*** Begin section ***

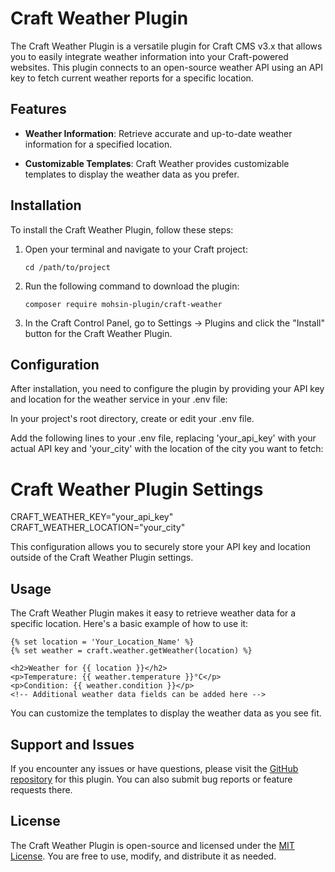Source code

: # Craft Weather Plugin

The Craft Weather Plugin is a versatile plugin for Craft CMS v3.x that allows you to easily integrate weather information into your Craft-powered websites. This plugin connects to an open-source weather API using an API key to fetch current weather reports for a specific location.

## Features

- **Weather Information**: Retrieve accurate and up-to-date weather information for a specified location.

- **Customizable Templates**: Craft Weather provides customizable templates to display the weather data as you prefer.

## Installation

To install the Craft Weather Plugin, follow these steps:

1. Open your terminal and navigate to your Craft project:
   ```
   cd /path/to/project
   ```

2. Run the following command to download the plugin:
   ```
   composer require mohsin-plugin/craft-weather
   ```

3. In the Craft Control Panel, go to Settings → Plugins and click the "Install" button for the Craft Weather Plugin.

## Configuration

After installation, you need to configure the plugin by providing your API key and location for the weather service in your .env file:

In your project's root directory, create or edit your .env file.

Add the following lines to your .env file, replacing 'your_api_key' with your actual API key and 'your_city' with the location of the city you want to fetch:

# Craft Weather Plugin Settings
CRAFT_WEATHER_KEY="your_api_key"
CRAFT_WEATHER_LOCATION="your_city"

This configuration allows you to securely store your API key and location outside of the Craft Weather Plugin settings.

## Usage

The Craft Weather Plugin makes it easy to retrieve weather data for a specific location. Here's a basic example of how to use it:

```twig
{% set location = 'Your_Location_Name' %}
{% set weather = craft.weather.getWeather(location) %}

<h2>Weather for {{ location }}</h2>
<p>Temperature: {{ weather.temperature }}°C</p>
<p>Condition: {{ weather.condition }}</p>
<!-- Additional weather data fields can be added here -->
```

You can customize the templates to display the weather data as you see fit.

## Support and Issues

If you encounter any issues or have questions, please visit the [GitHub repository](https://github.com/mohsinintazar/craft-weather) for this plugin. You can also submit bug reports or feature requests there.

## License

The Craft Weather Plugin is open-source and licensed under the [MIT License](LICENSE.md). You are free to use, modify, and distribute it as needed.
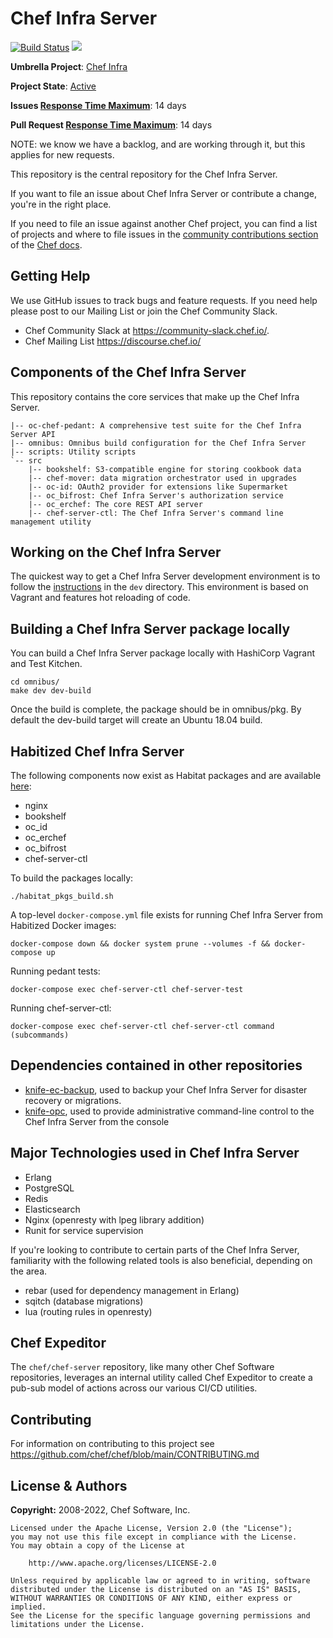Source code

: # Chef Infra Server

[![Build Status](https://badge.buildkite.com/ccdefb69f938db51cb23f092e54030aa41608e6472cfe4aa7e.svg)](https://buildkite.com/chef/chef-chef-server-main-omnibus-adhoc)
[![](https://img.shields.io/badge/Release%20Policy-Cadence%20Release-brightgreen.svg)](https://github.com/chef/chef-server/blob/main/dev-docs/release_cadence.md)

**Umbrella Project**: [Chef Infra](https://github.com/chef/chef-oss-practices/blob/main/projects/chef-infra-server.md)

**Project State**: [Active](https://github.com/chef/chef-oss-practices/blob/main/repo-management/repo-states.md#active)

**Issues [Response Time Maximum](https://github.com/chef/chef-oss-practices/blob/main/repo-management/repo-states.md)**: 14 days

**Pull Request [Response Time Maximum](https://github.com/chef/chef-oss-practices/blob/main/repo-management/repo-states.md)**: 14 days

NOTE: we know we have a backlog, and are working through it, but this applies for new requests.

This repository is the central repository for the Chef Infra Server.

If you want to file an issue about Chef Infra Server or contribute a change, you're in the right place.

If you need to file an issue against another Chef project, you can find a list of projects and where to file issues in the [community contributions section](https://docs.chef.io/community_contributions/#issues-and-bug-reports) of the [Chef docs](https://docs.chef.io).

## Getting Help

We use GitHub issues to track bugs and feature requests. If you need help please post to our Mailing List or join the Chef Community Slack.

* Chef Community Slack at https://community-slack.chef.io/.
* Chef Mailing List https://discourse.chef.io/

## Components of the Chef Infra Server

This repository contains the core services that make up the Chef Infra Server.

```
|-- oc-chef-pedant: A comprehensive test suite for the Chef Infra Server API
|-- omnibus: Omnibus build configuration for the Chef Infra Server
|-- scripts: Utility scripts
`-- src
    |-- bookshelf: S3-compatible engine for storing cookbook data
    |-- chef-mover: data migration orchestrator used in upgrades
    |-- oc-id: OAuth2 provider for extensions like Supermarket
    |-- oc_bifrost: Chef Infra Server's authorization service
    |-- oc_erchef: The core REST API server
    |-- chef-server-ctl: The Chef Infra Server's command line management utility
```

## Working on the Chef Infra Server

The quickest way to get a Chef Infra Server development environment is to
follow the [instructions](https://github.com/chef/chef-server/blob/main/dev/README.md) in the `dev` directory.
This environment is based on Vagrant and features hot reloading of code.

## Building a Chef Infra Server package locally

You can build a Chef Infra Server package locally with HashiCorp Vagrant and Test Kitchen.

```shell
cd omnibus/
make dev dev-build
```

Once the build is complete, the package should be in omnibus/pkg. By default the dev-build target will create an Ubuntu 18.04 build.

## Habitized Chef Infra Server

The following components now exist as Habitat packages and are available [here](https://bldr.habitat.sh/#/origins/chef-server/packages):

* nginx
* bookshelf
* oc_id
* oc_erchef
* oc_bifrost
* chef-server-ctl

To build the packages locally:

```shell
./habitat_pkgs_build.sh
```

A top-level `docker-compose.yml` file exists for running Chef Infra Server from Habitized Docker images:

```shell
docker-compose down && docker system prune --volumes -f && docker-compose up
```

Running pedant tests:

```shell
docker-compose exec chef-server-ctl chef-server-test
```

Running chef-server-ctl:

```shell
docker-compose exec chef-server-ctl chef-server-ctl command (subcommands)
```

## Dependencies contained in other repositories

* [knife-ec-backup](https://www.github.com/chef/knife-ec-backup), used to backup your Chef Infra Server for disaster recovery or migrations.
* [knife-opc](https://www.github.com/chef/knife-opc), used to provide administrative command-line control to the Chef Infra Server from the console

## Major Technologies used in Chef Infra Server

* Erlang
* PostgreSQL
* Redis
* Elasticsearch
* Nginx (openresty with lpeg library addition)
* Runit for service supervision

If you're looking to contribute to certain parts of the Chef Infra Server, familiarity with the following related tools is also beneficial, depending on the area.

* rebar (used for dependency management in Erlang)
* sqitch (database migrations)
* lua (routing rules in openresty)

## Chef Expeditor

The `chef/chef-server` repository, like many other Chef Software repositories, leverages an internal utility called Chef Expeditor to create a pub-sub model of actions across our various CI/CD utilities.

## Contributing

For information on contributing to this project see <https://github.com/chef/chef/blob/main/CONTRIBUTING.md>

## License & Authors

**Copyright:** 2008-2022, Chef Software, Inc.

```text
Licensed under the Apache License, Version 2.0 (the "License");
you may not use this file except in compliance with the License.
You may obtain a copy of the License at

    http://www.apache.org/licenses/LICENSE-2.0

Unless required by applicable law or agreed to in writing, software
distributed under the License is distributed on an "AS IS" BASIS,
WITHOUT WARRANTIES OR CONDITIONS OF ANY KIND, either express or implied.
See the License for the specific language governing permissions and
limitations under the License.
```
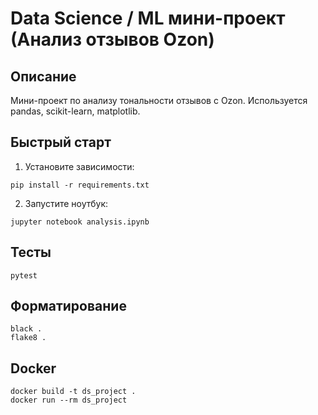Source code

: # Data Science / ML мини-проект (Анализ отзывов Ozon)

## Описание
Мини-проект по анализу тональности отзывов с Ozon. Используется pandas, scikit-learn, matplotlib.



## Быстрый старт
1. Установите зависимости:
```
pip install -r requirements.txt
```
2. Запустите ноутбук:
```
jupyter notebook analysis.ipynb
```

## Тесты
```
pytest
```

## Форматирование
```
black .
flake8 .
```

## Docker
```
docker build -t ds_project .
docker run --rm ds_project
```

*** End section ***

» Problem requirements:
Without copying any picture, write out the entries exactly.

» Result for this task:
Source code

: # Craft Weather Plugin

The Craft Weather Plugin is a versatile plugin for Craft CMS v3.x that allows you to easily integrate weather information into your Craft-powered websites. This plugin connects to an open-source weather API using an API key to fetch current weather reports for a specific location.

## Features

- **Weather Information**: Retrieve accurate and up-to-date weather information for a specified location.

- **Customizable Templates**: Craft Weather provides customizable templates to display the weather data as you prefer.

## Installation

To install the Craft Weather Plugin, follow these steps:

1. Open your terminal and navigate to your Craft project:
   ```
   cd /path/to/project
   ```

2. Run the following command to download the plugin:
   ```
   composer require mohsin-plugin/craft-weather
   ```

3. In the Craft Control Panel, go to Settings → Plugins and click the "Install" button for the Craft Weather Plugin.

## Configuration

After installation, you need to configure the plugin by providing your API key and location for the weather service in your .env file:

In your project's root directory, create or edit your .env file.

Add the following lines to your .env file, replacing 'your_api_key' with your actual API key and 'your_city' with the location of the city you want to fetch:

# Craft Weather Plugin Settings
CRAFT_WEATHER_KEY="your_api_key"
CRAFT_WEATHER_LOCATION="your_city"

This configuration allows you to securely store your API key and location outside of the Craft Weather Plugin settings.

## Usage

The Craft Weather Plugin makes it easy to retrieve weather data for a specific location. Here's a basic example of how to use it:

```twig
{% set location = 'Your_Location_Name' %}
{% set weather = craft.weather.getWeather(location) %}

<h2>Weather for {{ location }}</h2>
<p>Temperature: {{ weather.temperature }}°C</p>
<p>Condition: {{ weather.condition }}</p>
<!-- Additional weather data fields can be added here -->
```

You can customize the templates to display the weather data as you see fit.

## Support and Issues

If you encounter any issues or have questions, please visit the [GitHub repository](https://github.com/mohsinintazar/craft-weather) for this plugin. You can also submit bug reports or feature requests there.

## License

The Craft Weather Plugin is open-source and licensed under the [MIT License](LICENSE.md). You are free to use, modify, and distribute it as needed.
Source code

: # Chef Infra Server

[![Build Status](https://badge.buildkite.com/ccdefb69f938db51cb23f092e54030aa41608e6472cfe4aa7e.svg)](https://buildkite.com/chef/chef-chef-server-main-omnibus-adhoc)
[![](https://img.shields.io/badge/Release%20Policy-Cadence%20Release-brightgreen.svg)](https://github.com/chef/chef-server/blob/main/dev-docs/release_cadence.md)

**Umbrella Project**: [Chef Infra](https://github.com/chef/chef-oss-practices/blob/main/projects/chef-infra-server.md)

**Project State**: [Active](https://github.com/chef/chef-oss-practices/blob/main/repo-management/repo-states.md#active)

**Issues [Response Time Maximum](https://github.com/chef/chef-oss-practices/blob/main/repo-management/repo-states.md)**: 14 days

**Pull Request [Response Time Maximum](https://github.com/chef/chef-oss-practices/blob/main/repo-management/repo-states.md)**: 14 days

NOTE: we know we have a backlog, and are working through it, but this applies for new requests.

This repository is the central repository for the Chef Infra Server.

If you want to file an issue about Chef Infra Server or contribute a change, you're in the right place.

If you need to file an issue against another Chef project, you can find a list of projects and where to file issues in the [community contributions section](https://docs.chef.io/community_contributions/#issues-and-bug-reports) of the [Chef docs](https://docs.chef.io).

## Getting Help

We use GitHub issues to track bugs and feature requests. If you need help please post to our Mailing List or join the Chef Community Slack.

* Chef Community Slack at https://community-slack.chef.io/.
* Chef Mailing List https://discourse.chef.io/

## Components of the Chef Infra Server

This repository contains the core services that make up the Chef Infra Server.

```
|-- oc-chef-pedant: A comprehensive test suite for the Chef Infra Server API
|-- omnibus: Omnibus build configuration for the Chef Infra Server
|-- scripts: Utility scripts
`-- src
    |-- bookshelf: S3-compatible engine for storing cookbook data
    |-- chef-mover: data migration orchestrator used in upgrades
    |-- oc-id: OAuth2 provider for extensions like Supermarket
    |-- oc_bifrost: Chef Infra Server's authorization service
    |-- oc_erchef: The core REST API server
    |-- chef-server-ctl: The Chef Infra Server's command line management utility
```

## Working on the Chef Infra Server

The quickest way to get a Chef Infra Server development environment is to
follow the [instructions](https://github.com/chef/chef-server/blob/main/dev/README.md) in the `dev` directory.
This environment is based on Vagrant and features hot reloading of code.

## Building a Chef Infra Server package locally

You can build a Chef Infra Server package locally with HashiCorp Vagrant and Test Kitchen.

```shell
cd omnibus/
make dev dev-build
```

Once the build is complete, the package should be in omnibus/pkg. By default the dev-build target will create an Ubuntu 18.04 build.

## Habitized Chef Infra Server

The following components now exist as Habitat packages and are available [here](https://bldr.habitat.sh/#/origins/chef-server/packages):

* nginx
* bookshelf
* oc_id
* oc_erchef
* oc_bifrost
* chef-server-ctl

To build the packages locally:

```shell
./habitat_pkgs_build.sh
```

A top-level `docker-compose.yml` file exists for running Chef Infra Server from Habitized Docker images:

```shell
docker-compose down && docker system prune --volumes -f && docker-compose up
```

Running pedant tests:

```shell
docker-compose exec chef-server-ctl chef-server-test
```

Running chef-server-ctl:

```shell
docker-compose exec chef-server-ctl chef-server-ctl command (subcommands)
```

## Dependencies contained in other repositories

* [knife-ec-backup](https://www.github.com/chef/knife-ec-backup), used to backup your Chef Infra Server for disaster recovery or migrations.
* [knife-opc](https://www.github.com/chef/knife-opc), used to provide administrative command-line control to the Chef Infra Server from the console

## Major Technologies used in Chef Infra Server

* Erlang
* PostgreSQL
* Redis
* Elasticsearch
* Nginx (openresty with lpeg library addition)
* Runit for service supervision

If you're looking to contribute to certain parts of the Chef Infra Server, familiarity with the following related tools is also beneficial, depending on the area.

* rebar (used for dependency management in Erlang)
* sqitch (database migrations)
* lua (routing rules in openresty)

## Chef Expeditor

The `chef/chef-server` repository, like many other Chef Software repositories, leverages an internal utility called Chef Expeditor to create a pub-sub model of actions across our various CI/CD utilities.

## Contributing

For information on contributing to this project see <https://github.com/chef/chef/blob/main/CONTRIBUTING.md>

## License & Authors

**Copyright:** 2008-2022, Chef Software, Inc.

```text
Licensed under the Apache License, Version 2.0 (the "License");
you may not use this file except in compliance with the License.
You may obtain a copy of the License at

    http://www.apache.org/licenses/LICENSE-2.0

Unless required by applicable law or agreed to in writing, software
distributed under the License is distributed on an "AS IS" BASIS,
WITHOUT WARRANTIES OR CONDITIONS OF ANY KIND, either express or implied.
See the License for the specific language governing permissions and
limitations under the License.
```
Source code

: # Data Science / ML мини-проект (Анализ отзывов Ozon)

## Описание
Мини-проект по анализу тональности отзывов с Ozon. Используется pandas, scikit-learn, matplotlib.



## Быстрый старт
1. Установите зависимости:
```
pip install -r requirements.txt
```
2. Запустите ноутбук:
```
jupyter notebook analysis.ipynb
```

## Тесты
```
pytest
```

## Форматирование
```
black .
flake8 .
```

## Docker
```
docker build -t ds_project .
docker run --rm ds_project
```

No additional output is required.